Trust Me – Before and After (1.01)

Alors qu’un gros client est sur le point d’aller voir ailleurs, le responsable de la campagne publicitaire décède d’une crise cardiaque. Mason reçoit alors son poste et la responsabilité de conclure le dossier. Son partenaire, Conner, va avoir du mal à digérer tout ça et va mettre à risque toute l’affaire.

Trust Me est un drama, voire une dramédie, de la chaine TNT. Elle nous parle de deux amis dans la publicité. Le pitch de départ est donc qu’après 7 ans à travailler ensemble, les deux collègues se retrouvent confrontés à un problème : l’un est promu, mais pas l’autre.

L’originalité, je trouve, c’est que pour une fois, c’est Eric McCormack qui hérite du rôle du Family Man et Tom Cavanagh qui devient le borderline. Après, le monde de la publicité devrait nous fournir quelques distractions, même si ce Pilote ne se montre pas très généreux de ce côté-là. En fait, après cette histoire introductive, on peut se demander ce qu’il y a encore à raconter. On le saura certainement dès le prochain épisode, mais en attendant, le spectateur n’aura peut-être pas envie de savoir.

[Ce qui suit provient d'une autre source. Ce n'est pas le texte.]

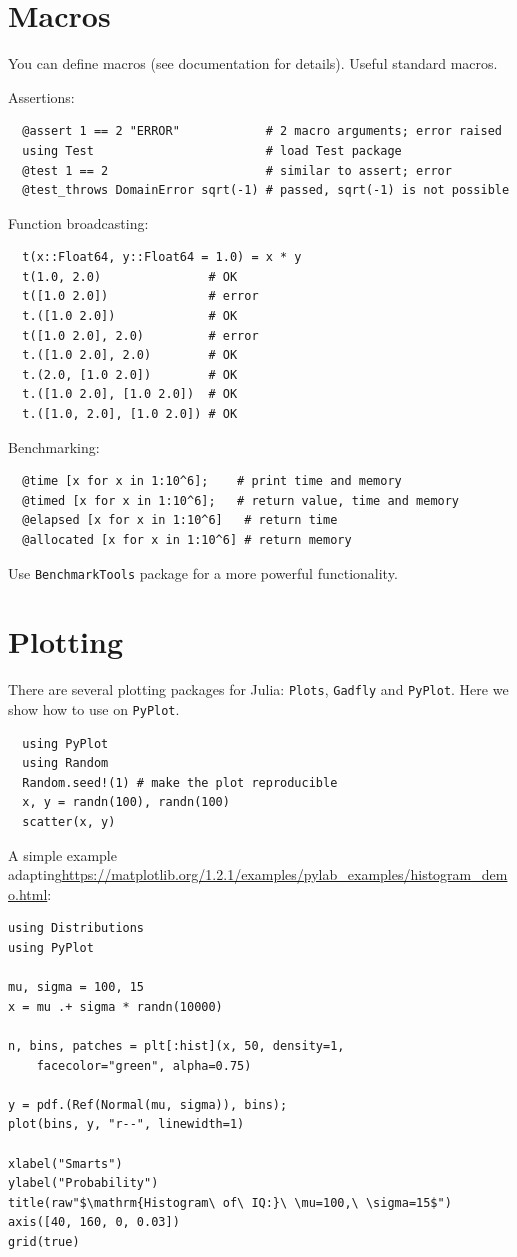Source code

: \documentclass[10pt,a4paper]{article}
\begin{document}
\section{Macros}
You can define macros (see documentation for details). Useful standard macros.

Assertions:
\begin{lstlisting}
  @assert 1 == 2 "ERROR"            # 2 macro arguments; error raised
  using Test                        # load Test package
  @test 1 == 2                      # similar to assert; error
  @test_throws DomainError sqrt(-1) # passed, sqrt(-1) is not possible
\end{lstlisting}

Function broadcasting:
\begin{lstlisting}
  t(x::Float64, y::Float64 = 1.0) = x * y
  t(1.0, 2.0)               # OK
  t([1.0 2.0])              # error
  t.([1.0 2.0])             # OK
  t([1.0 2.0], 2.0)         # error
  t.([1.0 2.0], 2.0)        # OK
  t.(2.0, [1.0 2.0])        # OK
  t.([1.0 2.0], [1.0 2.0])  # OK
  t.([1.0, 2.0], [1.0 2.0]) # OK
\end{lstlisting}

Benchmarking:
\begin{lstlisting}
  @time [x for x in 1:10^6];    # print time and memory
  @timed [x for x in 1:10^6];   # return value, time and memory
  @elapsed [x for x in 1:10^6]   # return time
  @allocated [x for x in 1:10^6] # return memory
\end{lstlisting}
Use \lstinline|BenchmarkTools| package for a more powerful functionality.

\section{Plotting}
There are several plotting packages for Julia: \lstinline|Plots|, \lstinline|Gadfly| and \lstinline|PyPlot|.
Here we show how to use on \lstinline|PyPlot|.
\begin{lstlisting}
  using PyPlot
  using Random
  Random.seed!(1) # make the plot reproducible
  x, y = randn(100), randn(100)
  scatter(x, y)
\end{lstlisting}

A simple example adapting\newline\url{https://matplotlib.org/1.2.1/examples/pylab_examples/histogram_demo.html}:
\begin{lstlisting}
using Distributions
using PyPlot

mu, sigma = 100, 15
x = mu .+ sigma * randn(10000)

n, bins, patches = plt[:hist](x, 50, density=1,
    facecolor="green", alpha=0.75)

y = pdf.(Ref(Normal(mu, sigma)), bins);
plot(bins, y, "r--", linewidth=1)

xlabel("Smarts")
ylabel("Probability")
title(raw"$\mathrm{Histogram\ of\ IQ:}\ \mu=100,\ \sigma=15$")
axis([40, 160, 0, 0.03])
grid(true)
\end{lstlisting}
\end{document}

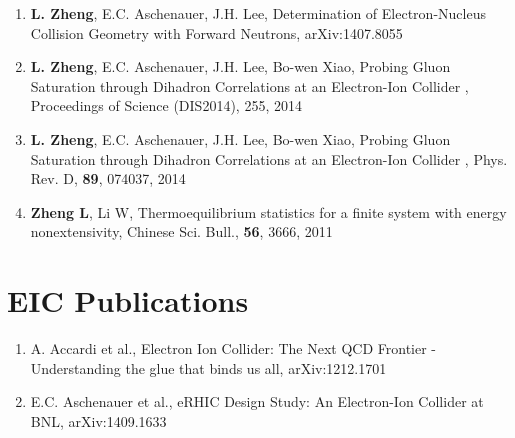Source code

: \begin{enumerate}

\item \textbf{L. Zheng}, E.C. Aschenauer, J.H. Lee, Determination of Electron-Nucleus Collision Geometry with Forward Neutrons,
  arXiv:1407.8055

\item \textbf{L. Zheng}, E.C. Aschenauer, J.H. Lee, Bo-wen Xiao, Probing Gluon Saturation through Dihadron Correlations at an Electron-Ion Collider ,
  Proceedings of Science (DIS2014), 255, 2014
  
\item \textbf{L. Zheng}, E.C. Aschenauer, J.H. Lee, Bo-wen Xiao, Probing Gluon Saturation through Dihadron Correlations at an Electron-Ion Collider ,
 Phys. Rev. D, \textbf{89}, 074037, 2014
 
\item \textbf{Zheng L}, Li W, Thermoequilibrium statistics for a finite system with energy nonextensivity,
Chinese Sci. Bull., \textbf{56}, 3666, 2011
  
%  
%
%

\end{enumerate}


\section*{EIC Publications}
\begin{enumerate}
\item A. Accardi et al., Electron Ion Collider: The Next QCD Frontier - Understanding the glue that binds us all,
 arXiv:1212.1701
 
\item E.C. Aschenauer et al., eRHIC Design Study: An Electron-Ion Collider at BNL, arXiv:1409.1633
%
% 

\end{enumerate}


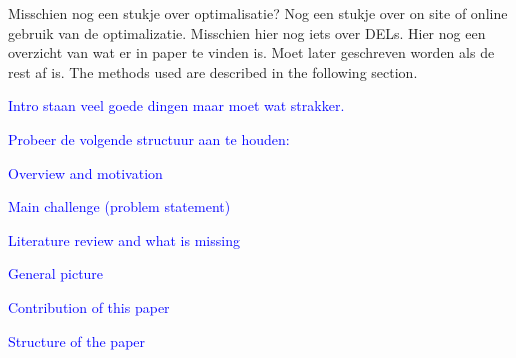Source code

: Misschien nog een stukje over optimalisatie?
Nog een stukje over on site of online gebruik van de optimalizatie. Misschien hier nog iets over DELs.
Hier nog een overzicht van wat er in paper te vinden is. Moet later geschreven worden als de rest af is.
The methods used are described in the following section.


\textcolor{blue}{Intro staan veel goede dingen maar moet wat strakker.} 

\textcolor{blue}{Probeer de volgende structuur aan te houden:}

\textcolor{blue}{Overview and motivation}

\textcolor{blue}{Main challenge (problem statement)}

\textcolor{blue}{Literature review and what is missing}

\textcolor{blue}{General picture}

\textcolor{blue}{Contribution of this paper}

\textcolor{blue}{Structure of the paper}
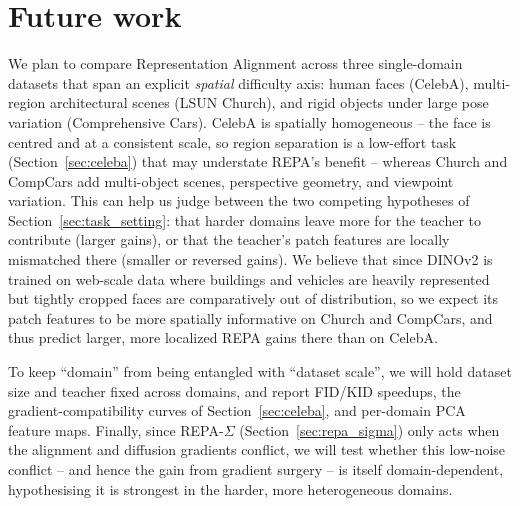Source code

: \section{Future work}

We plan to compare Representation Alignment across three single-domain datasets that span an explicit \emph{spatial}
difficulty axis: human faces (CelebA), multi-region architectural scenes (LSUN Church), and rigid objects under large
pose variation (Comprehensive Cars). CelebA is spatially homogeneous -- the face is centred and at a consistent scale,
so region separation is a low-effort task (Section~\ref{sec:celeba}) that may understate REPA's benefit -- whereas
Church and CompCars add multi-object scenes, perspective geometry, and viewpoint variation. This can help us judge between the
two competing hypotheses of Section~\ref{sec:task_setting}: that harder domains leave more for the teacher to contribute
(larger gains), or that the teacher's patch features are locally mismatched there (smaller or reversed gains).
We believe that since DINOv2 is trained on web-scale data where buildings and vehicles are heavily
represented but tightly cropped faces are comparatively out of distribution, so we expect its patch features to be more
spatially informative on Church and CompCars, and thus predict larger, more localized REPA gains there than on CelebA.

To keep ``domain'' from being entangled with ``dataset scale'', we will hold dataset size and teacher fixed
across domains, and report FID/KID speedups, the gradient-compatibility curves of Section~\ref{sec:celeba}, and
per-domain PCA feature maps. Finally, since REPA-$\Sigma$ (Section~\ref{sec:repa_sigma}) only acts when the alignment
and diffusion gradients conflict, we will test whether this low-noise conflict -- and hence the gain from gradient
surgery -- is itself domain-dependent, hypothesising it is strongest in the harder, more heterogeneous domains.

Mad Men nous a introduit à l’univers des publicitaires dans les années 60, Trust Me, va donc devoir faire de même, mais en contemporain. Si Don Draper enchaine les cigarettes et les verres de Whisky, Conner et Mason, eux, se droguent à la caféine. C’est tout de suite moins sexy, et pour être franc, si on pousse encore plus loin la comparaison, ça donne l’impression qu’aujourd’hui, être dans la publicité, c’est… chiant. Tout simplement. Et là, je ne parle pas de faire un parallèle avec la vie abusivement survoltée d’Octave Parango, le héros de 99 francs.

Donc, être dans la publicité à Chicago, c’est avoir un bureau avec une fenêtre, ou un cube. C’est tenter de trouver une idée à écrire sur le tableau blanc. Un concept à vendre. Et… Pour le moment, ce sera tout. Certes, l’arrivée du personnage de Sarah Krajicek-Hunter – interprétée par Monica Potter – pourrait nous laisser croire qu’une possible intrigue romantique quelconque était une option, mais dans ce pilote, il faut juste attraper le client, et passer la crise de Conner.

Trust Me est donc sympa à regarder, mais si StuJason O’Mara – n’était pas mort dès le début de l’épisode, ça aurait pu être fun, car c’était un vrai douchebag, comme on s’attend à en croiser dans ce type de boite. Le mec qui gueule, insulte et claque les portes. Le gars qui met de l’ambiance par son excentricité et qui est craint, car il est trop bon pour être viré.

Bref, Trust Me, ça manque de peps, et surement aussi d’ambition. On peut donc espérer que la suite nous réserve d’autres overdoses de caféine et un peu moins d’antiseptique.